Regarding Claim 18, Gu teaches the method of claim 1, further comprising:
providing a user interface to the subject, via the computer system, that is configured to receive feedback on the indication of seizure onset occurring in the subcutaneous EEG measurement data (Fig. 8, [0053], [0058]-[0060]);
receiving user feedback data, via the computer system, wherein the user feedback data indicates whether a seizure event occurred following the indication of seizure onset occurring in the subcutaneous EEG measurement data (Fig. 8, [0053], [0058]-[0060]); and
retraining the machine learning algorithm based on the user feedback data ([0060]).
Regarding Claim 19, Gu teaches the method of claim 18, wherein the machine learning algorithm is retrained based on the user feedback data using an active learning technique (Fig. 8, [0053], [0058]-[0060]).
Claim Rejections - 35 USC § 103
The following is a quotation of 35 U.S.C. 103 which forms the basis for all obviousness rejections set forth in this Office action:
A patent for a claimed invention may not be obtained, notwithstanding that the claimed invention is not identically disclosed as set forth in section 102, if the differences between the claimed invention and the prior art are such that the claimed invention as a whole would have been obvious before the effective filing date of the claimed invention to a person having ordinary skill in the art to which the claimed invention pertains. Patentability shall not be negated by the manner in which the invention was made.
The factual inquiries for establishing a background for determining obviousness under 35 U.S.C. 103 are summarized as follows:
1. Determining the scope and contents of the prior art.
2. Ascertaining the differences between the prior art and the claims at issue.

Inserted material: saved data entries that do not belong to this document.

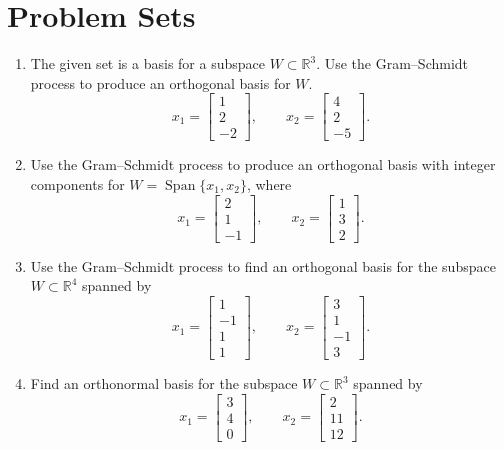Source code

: \documentclass[11pt, letterpaper]{article}
\theoremstyle{definition}
\theoremstyle{remark}
\begin{document}
\newpage

\section{Problem Sets}

\begin{enumerate}[label=\textbf{Problem \arabic*.}, leftmargin=*, itemsep=0.9em]

    \item The given set is a basis for a subspace $W \subset \mathbb{R}^3$. Use the Gram--Schmidt process to produce an orthogonal basis for $W$.
    \[
        x_1 = \begin{bmatrix} 1 \\ 2 \\ -2 \end{bmatrix}, \qquad x_2 = \begin{bmatrix} 4 \\ 2 \\ -5 \end{bmatrix}.
    \]

    \item Use the Gram--Schmidt process to produce an orthogonal basis with integer components for $W = \operatorname{Span}\{x_1, x_2\}$, where
    \[
        x_1 = \begin{bmatrix} 2 \\ 1 \\ -1 \end{bmatrix}, \qquad x_2 = \begin{bmatrix} 1 \\ 3 \\ 2 \end{bmatrix}.
    \]

    \item Use the Gram--Schmidt process to find an orthogonal basis for the subspace $W \subset \mathbb{R}^4$ spanned by
    \[
        x_1 = \begin{bmatrix} 1 \\ -1 \\ 1 \\ 1 \end{bmatrix}, \qquad x_2 = \begin{bmatrix} 3 \\ 1 \\ -1 \\ 3 \end{bmatrix}.
    \]

    \item Find an orthonormal basis for the subspace $W \subset \mathbb{R}^3$ spanned by
    \[
        x_1 = \begin{bmatrix} 3 \\ 4 \\ 0 \end{bmatrix}, \qquad x_2 = \begin{bmatrix} 2 \\ 11 \\ 12 \end{bmatrix}.
    \]


\end{enumerate}
\end{document}
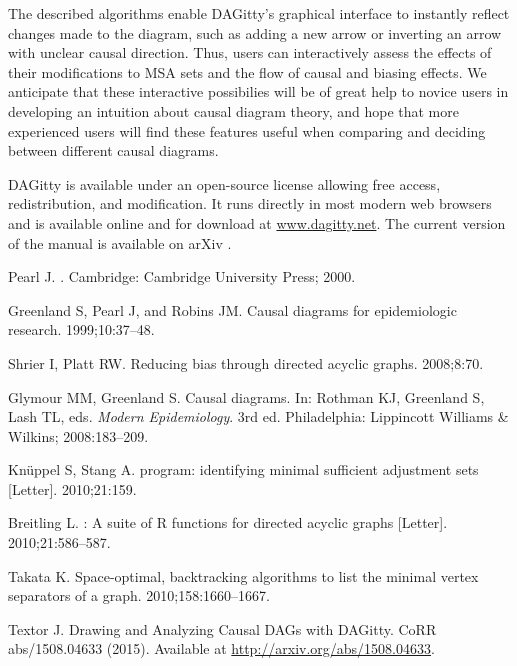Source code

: \documentclass[12pt,letterpaper]{article}
\begin{document}
The described algorithms enable DAGitty's graphical interface to instantly reflect
changes made to the diagram, such as adding a new arrow or inverting an arrow 
with unclear causal direction. Thus, users can interactively assess the effects 
of their modifications to MSA sets and the flow of causal and biasing effects. We anticipate
that these interactive possibilies will be of great help to novice users
in developing an intuition about causal diagram theory, and hope that more
experienced users will find these features useful when comparing 
and deciding between different causal diagrams. 

DAGitty is available under an open-source license allowing free
access, redistribution, and modification. It runs directly in 
most modern web browsers and is available online and for 
download at \url{www.dagitty.net}. The current version of the 
manual is available on arXiv \cite{Textor2015}.

%

\begin{thebibliography}{1}

Pearl J. 
.
\newblock Cambridge: Cambridge University Press; 2000.

Greenland S, Pearl J, and Robins JM.
\newblock Causal diagrams for epidemiologic research.
 1999;10:37--48.

Shrier I, Platt RW.
\newblock Reducing bias through directed acyclic graphs.
 2008;8:70.

Glymour MM, Greenland S.
\newblock Causal diagrams.
\newblock In: Rothman KJ, Greenland S, Lash TL, eds. {\em Modern Epidemiology}.
3rd ed. 
\newblock Philadelphia: Lippincott Williams \& Wilkins; 2008:183--209.

Kn\"uppel S, Stang A.
 program: identifying minimal sufficient adjustment sets [Letter]. 
 2010;21:159.

Breitling L.
: A suite of {R} functions for directed acyclic graphs [Letter].
 2010;21:586--587.

Takata K.
\newblock Space-optimal, backtracking algorithms to list the minimal vertex
  separators of a graph.
 2010;158:1660--1667.


Textor J.
\newblock
Drawing and Analyzing Causal DAGs with DAGitty.
\newblock CoRR abs/1508.04633 (2015). Available at
\url{http://arxiv.org/abs/1508.04633}.


\end{thebibliography}
\end{document}
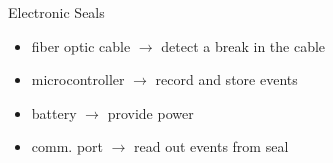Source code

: \documentclass{beamer}
\begin{document}
\begin{frame}[t]{Electronic Seals}
{\begin{minipage}{0.49 \textwidth}
        \end{minipage}
        \begin{minipage}{0.49 \textwidth}
        
            \begin{itemize}
                \item fiber optic cable $\rightarrow$ detect a break in the cable
                \item microcontroller $\rightarrow$ record and store events
                \item battery $\rightarrow$ provide power
                \item comm. port $\rightarrow$ read out events from seal
            \end{itemize}
            
        \end{minipage}
      }
      
    
        
    \end{frame}
    
\end{document}
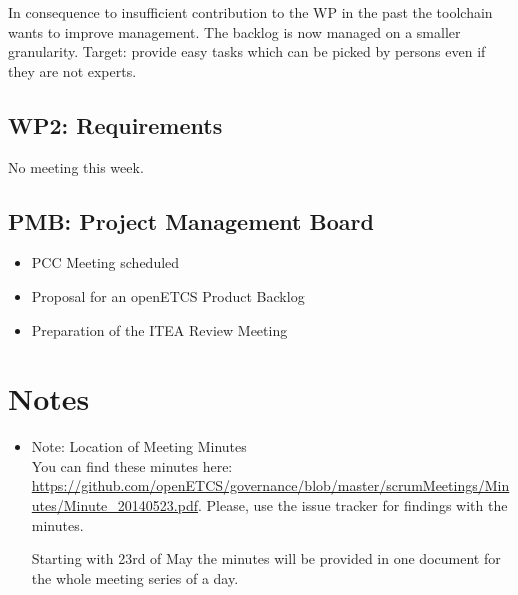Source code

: \documentclass[a4paper, 11pt]{article}
\begin{document}
In consequence to insufficient contribution to the WP in the past the toolchain wants to improve management. The backlog is now managed on a smaller granularity. Target: provide easy tasks which can be picked by persons even if they are not experts.


\subsection{WP2: Requirements}

No meeting this week.

\subsection{PMB: Project Management Board}
\begin{itemize}
\item PCC Meeting scheduled
\item Proposal for an openETCS Product Backlog
\item Preparation of the ITEA Review Meeting

\end{itemize}

\section{Notes}
\begin{itemize}

\item Note: Location of Meeting Minutes\\
You can find these minutes here: \url{https://github.com/openETCS/governance/blob/master/scrumMeetings/Minutes/Minute_20140523.pdf}. Please, use the issue tracker for findings with the minutes.

Starting with 23rd of May the minutes will be provided in one document for the whole meeting series of a day.

\end{itemize}
\end{document}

3. Resolving the level of ordinary skill in the pertinent art.
4. Considering objective evidence present in the application indicating obviousness or nonobviousness.
Claim(s) 3-4 is/are rejected under 35 U.S.C. 103 as being unpatentable over Gu in view of Kremen et al (US 2020/0337645) (“Kremen”).

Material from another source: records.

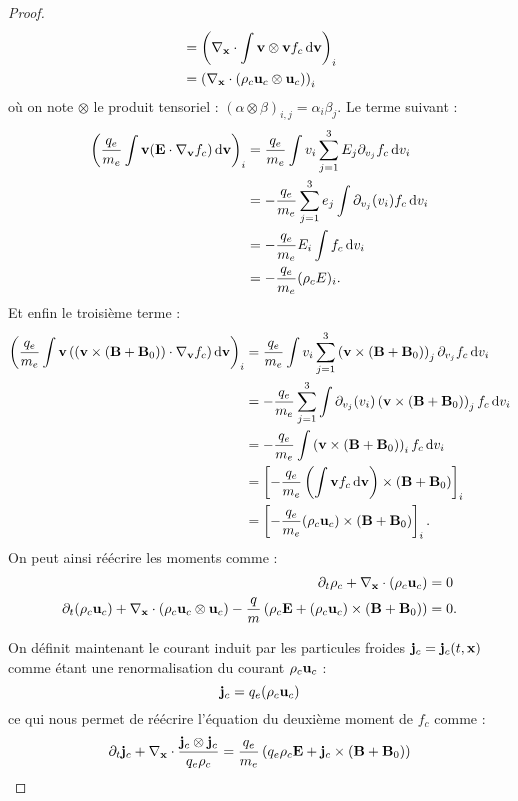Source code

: \begin{proof}
$$\begin{aligned}
          &= \left( \nabla_{\vb{x}}\cdot\int \vb{v}\otimes\vb{v} f_c\dd{\vb{v}} \right)_i \\
          &= \left( \nabla_{\vb{x}}\cdot(\rho_c\vb{u}_c\otimes\vb{u}_c) \right)_i
    \end{aligned}
  $$
  où on note $\otimes$ le produit tensoriel : $(\alpha\otimes\beta)_{i,j} = \alpha_i\beta_j$. Le terme suivant :
  $$
    \begin{aligned}
      \left( \frac{q_e}{m_e}\int\vb{v}(\vb{E}\cdot\nabla_{\vb{v}}f_c)\dd{\vb{v}} \right)_i
          &= \frac{q_e}{m_e}\int v_i\sum_{j=1}^3 E_j\partial_{v_j}f_c\dd{v_i} \\
          &= -\frac{q_e}{m_e}\sum_{j=1}^3 e_j\int\partial_{v_j}(v_i)f_c\dd{v_i} \\
          &= -\frac{q_e}{m_e}E_i\int f_c\dd{v_i} \\
          &= -\frac{q_e}{m_e}(\rho_c E)_i.
    \end{aligned}
  $$
  Et enfin le troisième terme :
  $$
    \begin{aligned}
      \left( \frac{q_e}{m_e}\int\vb{v}\left((\vb{v}\times(\vb{B}+\vb{B}_0))\cdot\nabla_{\vb{v}}f_c\right)\dd{\vb{v}} \right)_i
          &= \frac{q_e}{m_e}\int v_i\sum_{j=1}^3\left(\vb{v}\times(\vb{B}+\vb{B}_0)\right)_j\partial_{v_j}f_c\dd{v_i} \\
          &= -\frac{q_e}{m_e}\sum_{j=1}^3\int\partial_{v_j}(v_i)\left(\vb{v}\times(\vb{B}+\vb{B}_0)\right)_jf_c\dd{v_i} \\
          &= -\frac{q_e}{m_e}\int\left(\vb{v}\times(\vb{B}+\vb{B}_0)\right)_i f_c\dd{v_i} \\
          &= \left[ -\frac{q_e}{m_e}\left(\int\vb{v}f_c\dd{\vb{v}}\right)\times(\vb{B}+\vb{B}_0) \right]_i \\
          &= \left[ -\frac{q_e}{m_e}(\rho_c\vb{u}_c)\times(\vb{B}+\vb{B}_0) \right]_i.
    \end{aligned}
  $$
  On peut ainsi réécrire les moments comme :
  $$
    \begin{aligned}
      \partial_t\rho_c + \nabla_{\vb{x}}\cdot(\rho_c\vb{u}_c) &= 0 \\
      \partial_t(\rho_c\vb{u}_c) + \nabla_{\vb{x}}\cdot(\rho_c\vb{u}_c\otimes\vb{u}_c) - \frac{q}{m}\left( \rho_c\vb{E} + (\rho_c\vb{u}_c)\times(\vb{B}+\vb{B}_0) \right) &=0.
    \end{aligned}
  $$

  On définit maintenant le courant induit par les particules froides $\vb{j}_c=\vb{j}_c(t,\vb{x})$ comme étant une renormalisation du courant $\rho_c\vb{u}_c$ :
  $$
    \vb{j}_c = q_e(\rho_c\vb{u}_c)
  $$
  ce qui nous permet de réécrire l'équation du deuxième moment de $f_c$ comme :
  $$
    \partial_t\vb{j}_c + \nabla_{\vb{x}}\cdot\frac{\vb{j}_c\otimes\vb{j}_c}{q_e\rho_c} = \frac{q_e}{m_e}\left( q_e\rho_c\vb{E} + \vb{j}_c\times(\vb{B}+\vb{B}_0) \right)
  $$


\end{proof}
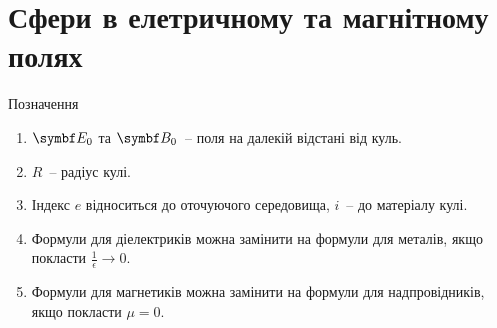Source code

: \clearpage
\section{Сфери в елетричному та магнітному полях}

\begin{center}
	Позначення
\end{center}
\begin{enumerate}\small
	\item $\Efield_0$ та $\Bfield_0$~-- поля на далекій відстані від куль.
	\item $R$~-- радіус кулі.
	\item Індекс $e$ відноситься до оточуючого середовища, $i$~-- до матеріалу кулі.
	\item Формули для діелектриків можна замінити на формули для металів, якщо покласти $\frac{1}{\epsilon} \to 0$.
	\item Формули для магнетиків можна замінити на формули для надпровідників, якщо покласти $\mu = 0$.
\end{enumerate}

Regarding Claim 3, while Gu teaches the method of claim 2, Gu fails to teach wherein the multi-stage training process includes training an initial machine learning algorithm on first training data and retraining the initial machine learning algorithm on second training data, generating output as the trained machine learning algorithm.

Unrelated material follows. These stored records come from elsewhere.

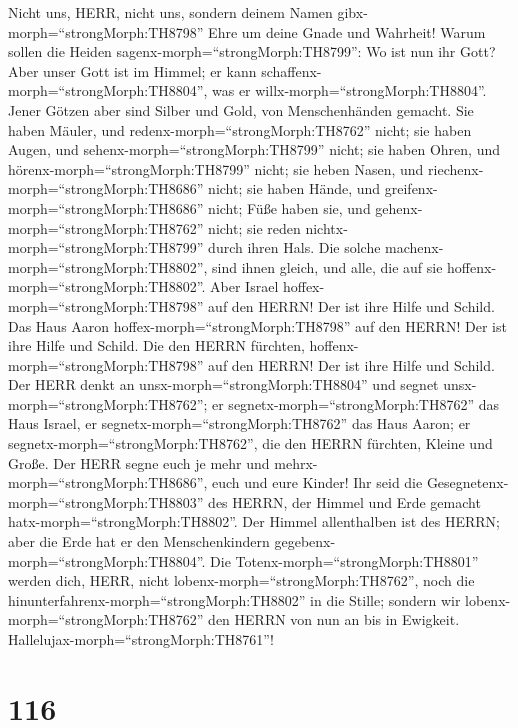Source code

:  Nicht uns, HERR, nicht uns, sondern deinem Namen
gibx-morph=``strongMorph:TH8798'' Ehre um deine Gnade und Wahrheit!
 Warum sollen die Heiden
sagenx-morph=``strongMorph:TH8799'': Wo ist nun ihr Gott? 
Aber unser Gott ist im Himmel; er kann
schaffenx-morph=``strongMorph:TH8804'', was er
willx-morph=``strongMorph:TH8804''.  Jener Götzen aber sind
Silber und Gold, von Menschenhänden gemacht.  Sie haben
Mäuler, und redenx-morph=``strongMorph:TH8762'' nicht; sie haben Augen,
und sehenx-morph=``strongMorph:TH8799'' nicht;  sie haben
Ohren, und hörenx-morph=``strongMorph:TH8799'' nicht; sie heben Nasen,
und riechenx-morph=``strongMorph:TH8686'' nicht;  sie haben
Hände, und greifenx-morph=``strongMorph:TH8686'' nicht; Füße haben sie,
und gehenx-morph=``strongMorph:TH8762'' nicht; sie reden
nichtx-morph=``strongMorph:TH8799'' durch ihren Hals.  Die
solche machenx-morph=``strongMorph:TH8802'', sind ihnen gleich, und
alle, die auf sie hoffenx-morph=``strongMorph:TH8802''. 
Aber Israel hoffex-morph=``strongMorph:TH8798'' auf den HERRN! Der ist
ihre Hilfe und Schild.  Das Haus Aaron
hoffex-morph=``strongMorph:TH8798'' auf den HERRN! Der ist ihre Hilfe
und Schild.  Die den HERRN fürchten,
hoffenx-morph=``strongMorph:TH8798'' auf den HERRN! Der ist ihre Hilfe
und Schild.  Der HERR denkt an
unsx-morph=``strongMorph:TH8804'' und segnet
unsx-morph=``strongMorph:TH8762''; er
segnetx-morph=``strongMorph:TH8762'' das Haus Israel, er
segnetx-morph=``strongMorph:TH8762'' das Haus Aaron;  er
segnetx-morph=``strongMorph:TH8762'', die den HERRN fürchten, Kleine und
Große.  Der HERR segne euch je mehr und
mehrx-morph=``strongMorph:TH8686'', euch und eure Kinder! 
Ihr seid die Gesegnetenx-morph=``strongMorph:TH8803'' des HERRN, der
Himmel und Erde gemacht hatx-morph=``strongMorph:TH8802''. 
Der Himmel allenthalben ist des HERRN; aber die Erde hat er den
Menschenkindern gegebenx-morph=``strongMorph:TH8804''.  Die
Totenx-morph=``strongMorph:TH8801'' werden dich, HERR, nicht
lobenx-morph=``strongMorph:TH8762'', noch die
hinunterfahrenx-morph=``strongMorph:TH8802'' in die Stille;
 sondern wir lobenx-morph=``strongMorph:TH8762'' den HERRN
von nun an bis in Ewigkeit. Hallelujax-morph=``strongMorph:TH8761''!

\hypertarget{section-115}{%
\section{116}\label{section-115}}

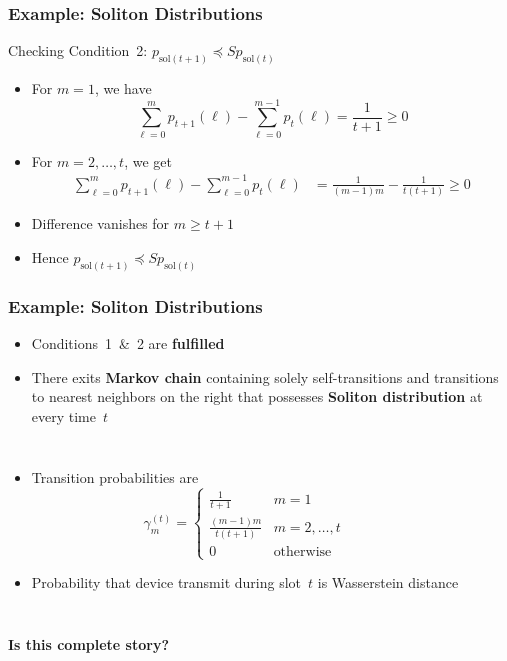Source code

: \documentclass[10pt]{beamer}
\begin{document}
\begin{frame}
\frametitle{Example: Soliton Distributions}
\begin{block}{Checking Condition~2: $p_{\mathrm{sol}(t+1)} \preceq S p_{\mathrm{sol}(t)}$}
\begin{itemize}
\item For $m=1$, we have
\begin{equation*}
\sum_{\ell=0}^m p_{t+1}(\ell)
- \sum_{\ell=0}^{m-1} p_t(\ell)
= \frac{1}{t+1} \geq 0
\end{equation*}
\item For $m = 2, \ldots, t$, we get
\begin{equation*}
\begin{split}
\sum_{\ell=0}^m p_{t+1}(\ell)
- \sum_{\ell=0}^{m-1} p_t(\ell)
&= \frac{1}{(m-1)m} - \frac{1}{t(t+1)} \geq 0
\end{split}
\end{equation*}
\item Difference vanishes for $m \geq t+1$
\item Hence $p_{\mathrm{sol}(t+1)} \preceq S p_{\mathrm{sol}(t)}$
\end{itemize}
\end{block}
\end{frame}


\begin{frame}
\frametitle{Example: Soliton Distributions}
\begin{itemize}
\item Conditions~1~\&~2 are \textbf{fulfilled}
\item There exits \textbf{Markov chain} containing solely self-transitions and transitions to nearest neighbors on the right that possesses \textbf{Soliton distribution} at every time~$t$
\end{itemize}
\vfill
\begin{columns}
  \begin{itemize}
  \item Transition probabilities are
  \begin{equation*}
  \gamma^{(t)}_m = \begin{cases}
  \frac{1}{t+1} & m = 1 \\
  \frac{(m-1)m}{t(t+1)} & m = 2, \ldots, t \\
  0 & \text{otherwise}
  \end{cases}
  \end{equation*}
  \item Probability that device transmit during slot~$t$ is Wasserstein distance
  \end{itemize}
  \begin{center}
  \scalebox{0.9}{}
  \end{center}
\end{columns}
\vfill
\begin{center}
\textbf{Is this complete story?}
\end{center}
\end{frame}
\end{document}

However Kremen teaches a system for classifying brain state based on EEG data (Abstract, [0007]) comprising machine learning prediction ([0031]) where the machine learning classification training is performed on multiple sets of patient EEG data ([0031] “fully supervised and trained by expert or trained on known scalp electrophysiology data in parallel with any simultaneous data (e.g. intracranial, epidural, subscalp, EEG, video recording, EMG, actigraphy, etc.);” Examiner will note that the initial machine learning algorithm is trained by the first training data and then retrained on the second data, but this indicates same initial algorithm is being trained. Thus consider this description to be of parallel training as outlined herein).
It would have been obvious to one of ordinary skill in the art, before the effective filing date of the claimed invention, to perform the EEG training of Gu for multiples types of EEG data such as scalp and subcutaneous EEG, taught by Kremen as a way to create machine learning predictions for seizure despite differences in data characteristics.
Regarding Claim 4, Gu and teach the method of claim 3, wherein the first training data comprise scalp-recorded EEG data and the second training data comprise subcutaneously recorded EEG data acquired from subjects (See Claim 3 Rejection).
Claim(s) 5-7 and 10-11 is/are rejected under 35 U.S.C. 103 as being unpatentable over Gu in view of Kremen and further in view of Chan et al (US 2021/0282701) (“Chan”).
Regarding Claim 5, while Gu and Kremen teach the method of claim 4, their combined efforts fail to teach wherein the initial machine learning algorithm is retrained using transfer learning on the second training data.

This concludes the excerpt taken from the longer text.